Sobre el
homo oeconomicus,la ideología neoclásica o
neoliberal está todo dicho, si bien no por parte de todos. Ya el poeta
favorito de Alemania, Goethe, predijo en 1832 en su drama Fausto el
dominio universal del dinero… ¡Y en verso! Sin embargo, a comienzos del
siglo XXI tenemos que añadir algo esencial, nuevo y original: el Fausto
digital, o más exactamente: el atrevimiento y ceguera fáusticos del
capitalismo del ego.
Frank Schirrmacher, coeditor del
Frankfurter Allgemeine Zeitung, describe en su libro de reciente aparición,
Ego,
cómo la implantación de este “nuevo” egoísmo ha ido adquiriendo
carácter normativo y, tras la guerra fría, ha sellado la victoria de la
teoría de la elección racional hasta en los detalles más nimios del
mundo de la vida; incluso en el alma digital del
homo novus.

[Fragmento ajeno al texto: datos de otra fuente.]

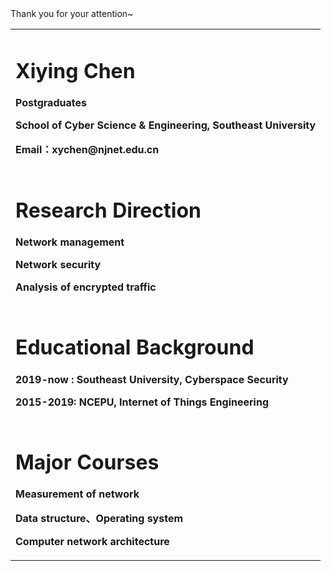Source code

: <table border="0">
  <tr>
    <td width="100%">
      <h1>Xiying Chen</h1>
      <p><b>Postgraduates</b></p>
      <p><b>School of Cyber Science & Engineering, Southeast University</b></p>
      <p><b>Email：xychen@njnet.edu.cn</b></p>      
    </td>       
  </tr>
  <tr>
  <td width="100%">
      <h1> Research Direction</h1>  
      <p><b>Network management</b></p>
      <p><b>Network security</b></p>
      <p><b>Analysis of encrypted traffic</b></p>      
    </td> 
  </tr>
  <tr>
    <td width="100%">
      <h1> Educational Background</h1>      
      <p><b>2019-now :     Southeast University,   Cyberspace Security</b></p>
      <p><b>2015-2019:     NCEPU,                  Internet of Things Engineering</b></p>
    </td> 
 </tr>
  <tr>
    <td width="100%">
      <h1>Major Courses</h1>
      <p><b>Measurement of  network</b></p>
      <p><b>Data structure、Operating system</b></p>
      <p><b>Computer network architecture</b></p>      
    </td>       
  </tr> 
Thank you for your attention~

</table>

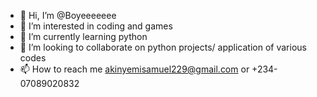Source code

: - 👋 Hi, I’m @Boyeeeeeee
- 👀 I’m interested in coding and games
- 🌱 I’m currently learning python
- 💞️ I’m looking to collaborate on python projects/ application of various codes
- 📫 How to reach me akinyemisamuel229@gmail.com or +234-07089020832

<!---
Boyeeeeeee/Boyeeeeeee is a ✨ special ✨ repository because its `README.md` (this file) appears on your GitHub profile.
You can click the Preview link to take a look at your changes.
--->
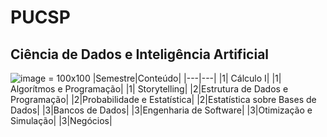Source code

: # PUCSP
## Ciência de Dados e Inteligência Artificial
![image](https://github.com/anacgr05/PUCSP/assets/151938722/a5371a54-469e-44a8-9763-5fe25463a450) = 100x100
|Semestre|Conteúdo|
|---|---|
|1|	Cálculo I|
|1|	Algorítmos e Programação|
|1| Storytelling|
|2|Estrutura de Dados e Programação|
|2|Probabilidade e Estatística|
|2|Estatística sobre Bases de Dados|
|3|Bancos de Dados|
|3|Engenharia de Software|
|3|Otimização e Simulação|
|3|Negócios|
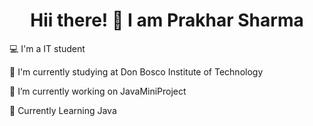 <h1 align = "center">Hii there! 👋 I am Prakhar Sharma</h1>

💻 I'm a IT student

🏫 I'm currently studying at Don Bosco Institute of Technology

🔭 I’m currently working on JavaMiniProject

🌱 Currently Learning Java



<!--
**Prakhar29Sharma/Prakhar29Sharma** is a ✨ _special_ ✨ repository because its `README.md` (this file) appears on your GitHub profile.

Here are some ideas to get you started:

- 🔭 I’m currently working on ...
- 🌱 I’m currently learning ...
- 👯 I’m looking to collaborate on ...
- 🤔 I’m looking for help with ...
- 💬 Ask me about ...
- 📫 How to reach me: ...
- 😄 Pronouns: ...
- ⚡ Fun fact: ...
-->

Hasta el concepto sartriano de “mala fe” se queda demasiado corto, puesto que presupone la libertad de elección.
Los economistas afirman, naturalmente, lo de siempre: se trata solo de modelos. La del
homo oeconomicus
no es más que una hipótesis. Pero en el drama real, de desenlace
abierto, en el que todos somos participantes y espectadores, víctimas y
cómplices, lo que está en juego es cómo el
homunculus oeconomicus
—un ciborg, un androide, una figura artificial, a medio camino entre la
máquina y el hombre— se ha escapado de los “laboratorios
frankensteinianos de Wall Street”. Esa narración dramática también
extrae su potencia de la brutal sencillez con la que se reacciona a la
complejidad extrema del mundo: 1/0, sí/no, conectar/desconectar: es
decir, los hombres actúan con códigos informáticos de acuerdo con las
leyes de los economistas.
Nadie cree ya en nada, solo en lo que uno quiere. De ahí se deriva la
desconfianza de todos frente a todos, de la que el mal se alimenta en
todas partes. Aquí tenemos la paradoja: en un momento histórico en el
que las instituciones del Estado de bienestar, los mercados financieros y
la relación con el entorno natural sufren una crisis fundamental,
surgen las “egomónadas”. Su funcionalidad no solo estriba en ocultar
frente a otros las consecuencias de la propia acción. Más bien han de
interpretarse como estrategias de evitación del riesgo en un mundo de
riesgos globales: como una sociopatología del capitalismo del ego
La crisis financiera y europea solo abre una primera perspectiva de
esta ceguera del Fausto digital. Los mercados financieros no son más que
los primeros mercados automatizados. Pero les seguirán otros. La
comunicación social, los grandes datos, los servicios secretos, la
manipulación de los consumidores, a quién se considera un terrorista,
las universidades en la barahúnda reformista neoliberal, las relaciones
amorosas digitalizadas, el choque de las religiones mundiales en el
espacio digital, etcétera.
¿Qué tiene de novedoso el Fausto digital? En la Edad Media los
alquimistas intentaban transformar en oro los metales innobles. Los
actuales “alquimistas de los mercados” (Schirrmacher) transforman
hipotecas tóxicas, de alto riesgo, en productos de primera clase,
calificados con notas tan altas que incluso pueden ser adquiridos por
los fondos de pensiones. ¿Puede uno comprar una casa sin dinero y gastar
además un dinero inexistente? Sí, puede, replican los malabaristas
financieros, esos neoalquimistas de bancos mundiales demasiado grandes
para caer.
Ante nosotros se abre el nuevo mundo de la manipulación digital del
alma. Innumerables agentes digitales, con frecuencia completamente
estúpidos, están tan fascinados con sus ideas que no se dan cuenta en
absoluto de cómo, a partir de los ingredientes de egoísmo, codicia y
capacidad de engañar, surgen monstruos. Entre ellos, monstruos
políticos. La política de ahorro con la que Europa responde en este
momento a la crisis financiera desencadenada por los bancos es percibida
por los ciudadanos como una monstruosa injusticia. Son ellos quienes
tienen que pagar con la moneda contante de su existencia por la ligereza
con la que los bancos han pulverizado sumas inimaginables. Sin embargo,
quienes se dedican a entender al capital, los hermeneutas de los
monstruos, han desarrollado un lenguaje curiosamente terapéutico. Los
mercados son “tímidos” como cervatos, afirman. No se dejan “engañar”.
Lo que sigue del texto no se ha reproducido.